How to make script in linux use my interpteter and work? (#!)

Question

I've made a simple shell for linux. It's reading line by line with getline() until ctrl+d (eof/-1) is entered into standard input.

While entering into stdin line by line code like that:

ls -al &
ls -a -l

My shell works pretty well.

I've tried to run script through my shell, but it's not working. When I execute script, my shell is automatically executed (1st line) but the shell do not interprete other lines.

#!/home/arbuz/Patryk/projekt/a.out
ls -al &
ls -a -l

What could cause it? I have to say that I'm very beginner in linuxes and teacher didnt say anything about all that stuff. Just a homework. I've done some researches but that's all I've found.

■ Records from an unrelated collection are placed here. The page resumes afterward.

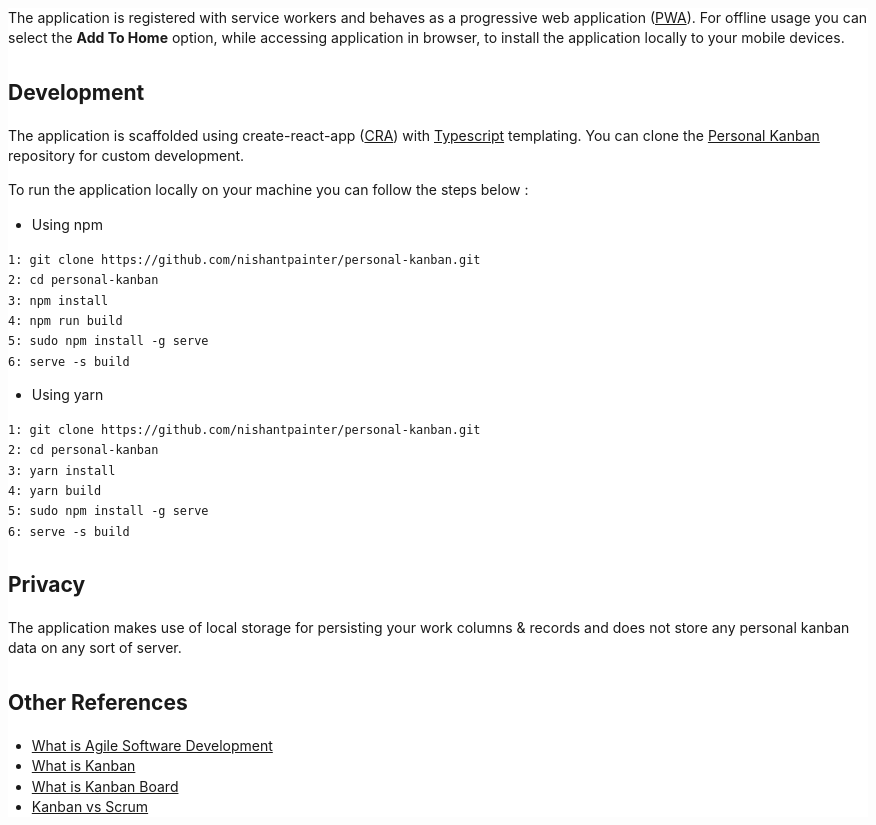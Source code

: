The application is registered with service workers and behaves as a progressive web application ([PWA](https://en.wikipedia.org/wiki/Progressive_web_application)). For offline usage you can select the **Add To Home** option, while accessing application in browser, to install the application locally to your mobile devices.

## Development

The application is scaffolded using create-react-app ([CRA](https://create-react-app.dev/docs/getting-started/)) with [Typescript](https://www.typescriptlang.org/) templating. You can clone the [Personal Kanban](https://github.com/nishantpainter/personal-kanban) repository for custom development.

To run the application locally on your machine you can follow the steps below :

- Using npm

```
1: git clone https://github.com/nishantpainter/personal-kanban.git
2: cd personal-kanban
3: npm install
4: npm run build
5: sudo npm install -g serve
6: serve -s build
```

- Using yarn

```
1: git clone https://github.com/nishantpainter/personal-kanban.git
2: cd personal-kanban
3: yarn install
4: yarn build
5: sudo npm install -g serve
6: serve -s build
```

## Privacy

The application makes use of local storage for persisting your work columns & records and does not store any personal kanban data on any sort of server. 
## Other References

- [What is Agile Software Development](https://en.wikipedia.org/wiki/Agile_software_development)
- [What is Kanban](https://www.atlassian.com/agile/kanban)
- [What is Kanban Board](https://en.wikipedia.org/wiki/Kanban_board#:~:text=A%20Kanban%20board%20is%20one,each%20stage%20of%20the%20process.)
- [Kanban vs Scrum](https://www.atlassian.com/agile/kanban/kanban-vs-scrum)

Here's code of my Shell. I've added shell path into etc/shells but its still not working

#include <fcntl.h>
#include <stdio.h>
#include <stdlib.h>
#include <unistd.h>
#include <stdbool.h>

int main()
{

    ssize_t bufer_size = 0;
    char* line = NULL;
    int line_size;

    while ((line_size = getline(&line, &bufer_size, stdin)) != -1) // while end of file
    {
        char** words_array;
        words_array = (char**)malloc(200 * sizeof(char*));

        int words_count = 0;
        int i;
        int j = 0;
        int words_length = 0;
        char word[100];
        for (i = 0; i < line_size; i++)
        {
            if (line[i] == ' ' || line[i] == '\n')
            {
                words_array[words_count] = (char*)malloc(words_length * sizeof(char));
                int b;
                for (b = 0; b < words_length; b++)
                {
                    words_array[words_count][b] = word[b];
                }
                j = 0;
                words_count++;
                words_length = 0;
            }
            else
            {
                word[j] = line[i];
                j++;
                words_length++;
            }
        }

        bool run_in_background = false;

        if (words_array[words_count - 1][0] == '&')
        {
            run_in_background = true;
            words_array[words_count - 1] = NULL;
        }

        int a = fork();

        if (a == 0) // child process
        {
            execvp(words_array[0], words_array);
        }
        else       // parent process
        {
            if (run_in_background == true)
            {
                printf("\n ---- running in background. \n");
            }
            else
            {
                printf("\n ---- running normal \n");
                wait(NULL);
            }
        }
    }

    return 0;
}

Answer 1

Your shell must accept command line arguments. In this case, your program will be called like this:

/home/arbuz/Patryk/projekt/a.out your_script

So you'll need a main() of this signature:

int main(int argc, char* argv[])

and then parse the arguments. argc contains the amount of arguments. The script's filename is passed in argv[1]. You'll need to open it (using fopen()) and read commands from it instead of stdin. You should probably make sure that your shell ignores the first line of a file if it starts with a #.

If your script is called without an absolute path (a path that doesn't start with a /), then the filename is relative to the current directory. You can get that from the environment or programmatically with getcwd().

Answer 2

The problem is that your shell reads from standard input, while a she-bang #! causes the script to passed as a command-line argument. So your shell is called as

/home/arbuz/Patryk/projekt/a.out <script>

... ignores the command line argument and waits for commands on standard input. You have to read the script from argv[1].